**DIRECTIONS:** From the line that includes "## 🔗 API Endpoints" to the closing line of the data, please transcribe every line exactly and add nothing.

**DATASET CONTENT:**
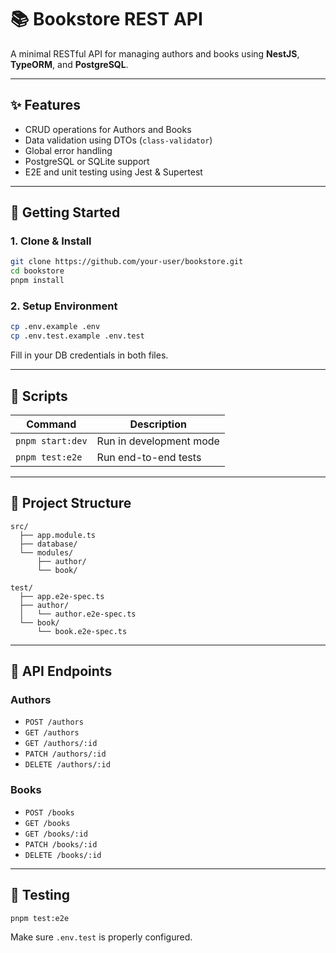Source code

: # 📚 Bookstore REST API

A minimal RESTful API for managing authors and books using **NestJS**, **TypeORM**, and **PostgreSQL**.

---

## ✨ Features
- CRUD operations for Authors and Books
- Data validation using DTOs (`class-validator`)
- Global error handling
- PostgreSQL or SQLite support
- E2E and unit testing using Jest & Supertest

---

## 🚀 Getting Started

### 1. Clone & Install

```bash
git clone https://github.com/your-user/bookstore.git
cd bookstore
pnpm install
```

### 2. Setup Environment

```bash
cp .env.example .env
cp .env.test.example .env.test
```

Fill in your DB credentials in both files.

---

## 📆 Scripts

| Command                   | Description                      |
|--------------------------|----------------------------------|
| `pnpm start:dev`         | Run in development mode          |
| `pnpm test:e2e`          | Run end-to-end tests             |

---

## 📂 Project Structure

```
src/
  ├── app.module.ts
  ├── database/
  └── modules/
      ├── author/
      └── book/

test/
  ├── app.e2e-spec.ts
  ├── author/
  │   └── author.e2e-spec.ts
  └── book/
      └── book.e2e-spec.ts
```

---

## 🔗 API Endpoints

### Authors
- `POST /authors`
- `GET /authors`
- `GET /authors/:id`
- `PATCH /authors/:id`
- `DELETE /authors/:id`

### Books
- `POST /books`
- `GET /books`
- `GET /books/:id`
- `PATCH /books/:id`
- `DELETE /books/:id`

---

## 🔮 Testing

```bash
pnpm test:e2e
```

Make sure `.env.test` is properly configured.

**COMPLETED EXERCISE:**
## 🔗 API Endpoints

### Authors
- `POST /authors`
- `GET /authors`
- `GET /authors/:id`
- `PATCH /authors/:id`
- `DELETE /authors/:id`

### Books
- `POST /books`
- `GET /books`
- `GET /books/:id`
- `PATCH /books/:id`
- `DELETE /books/:id`

---

## 🔮 Testing

```bash
pnpm test:e2e
```

Make sure `.env.test` is properly configured.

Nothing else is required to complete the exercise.